The text was updated successfully, but these errors were encountered:

tybug · 2024-03-21T02:48:43Z

Those discards are actually mostly strategy-independent, and come from our logic of capping the size of early inputs. In our first roughly 10% of inputs, if we generate something too large, we'll throw it away. This shows up as overruns because we stop it early by setting a low max_length of the ConjectureData:

hypothesis/hypothesis-python/src/hypothesis/internal/conjecture/engine.py

Line 775 in 98634bd

max_length = min(len(prefix) + minimal_extension * 10, BUFFER_SIZE)
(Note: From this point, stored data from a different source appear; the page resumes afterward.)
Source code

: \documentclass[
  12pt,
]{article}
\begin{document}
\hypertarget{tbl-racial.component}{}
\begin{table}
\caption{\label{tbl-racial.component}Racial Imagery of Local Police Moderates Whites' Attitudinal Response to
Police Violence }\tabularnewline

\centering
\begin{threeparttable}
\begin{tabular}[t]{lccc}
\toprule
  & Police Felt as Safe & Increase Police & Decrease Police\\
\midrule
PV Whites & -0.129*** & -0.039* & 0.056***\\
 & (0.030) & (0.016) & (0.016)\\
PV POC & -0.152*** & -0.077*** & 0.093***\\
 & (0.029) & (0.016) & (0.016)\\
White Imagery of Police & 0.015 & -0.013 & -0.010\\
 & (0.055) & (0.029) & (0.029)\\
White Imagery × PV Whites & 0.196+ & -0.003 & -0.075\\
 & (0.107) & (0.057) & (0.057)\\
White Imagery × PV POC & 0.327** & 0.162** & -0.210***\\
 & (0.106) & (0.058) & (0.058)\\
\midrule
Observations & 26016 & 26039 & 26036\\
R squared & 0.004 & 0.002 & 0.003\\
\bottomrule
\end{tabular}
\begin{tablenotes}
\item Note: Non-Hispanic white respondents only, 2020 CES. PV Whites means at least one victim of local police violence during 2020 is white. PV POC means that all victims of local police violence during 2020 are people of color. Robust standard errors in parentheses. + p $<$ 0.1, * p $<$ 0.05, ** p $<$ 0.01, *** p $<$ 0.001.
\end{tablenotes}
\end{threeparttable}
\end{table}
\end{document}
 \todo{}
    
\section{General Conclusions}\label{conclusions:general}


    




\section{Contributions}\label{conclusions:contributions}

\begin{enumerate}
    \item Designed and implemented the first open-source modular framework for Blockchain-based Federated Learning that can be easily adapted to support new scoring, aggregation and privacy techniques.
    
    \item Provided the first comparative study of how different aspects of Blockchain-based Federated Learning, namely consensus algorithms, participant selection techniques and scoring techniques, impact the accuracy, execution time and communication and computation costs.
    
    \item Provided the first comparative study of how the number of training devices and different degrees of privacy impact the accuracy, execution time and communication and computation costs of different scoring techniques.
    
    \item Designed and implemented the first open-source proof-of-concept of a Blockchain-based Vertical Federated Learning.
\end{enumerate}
I don't know whether this behavior is ideal, but thankfully it at least won't compound in the way you were afraid of 😅. Some reasoning behind the change here: #2219.

we should theoretically be able to switch to enumeration 100% of the time.

We actually already try to enumerate all the time! More specifically, we track what inputs we previously generated, and avoid generating them again. If we exhaust this choice tree (called DataTree internally), we terminate early.

This deduplication used to happen at the bitstream level, but now happens at the ir level — one of the big selling points of the ir (#3921). ex: [True, 2, True, 5, False] represents the list [2, 5] from st.lists(st.integers()), where the boolean draws are the list asking if it should generate another element.

This deduplication is better than it used to be, because while neither bitstream ↦ input nor ir ↦ input is injective, the latter is much more injective than the former. But we're still in the midst of the ir migration and haven't seen the full benefits yet. My intuition is timezone_keys — which is basically sampled_from internally — should be perfectly tracked by the ir....but I haven't looked at the details of sampled_from to know for sure.

It's great to have an example of a strategy, timezone_keys(allow_prefix=False), which should have good deduplication, but doesn't — thanks!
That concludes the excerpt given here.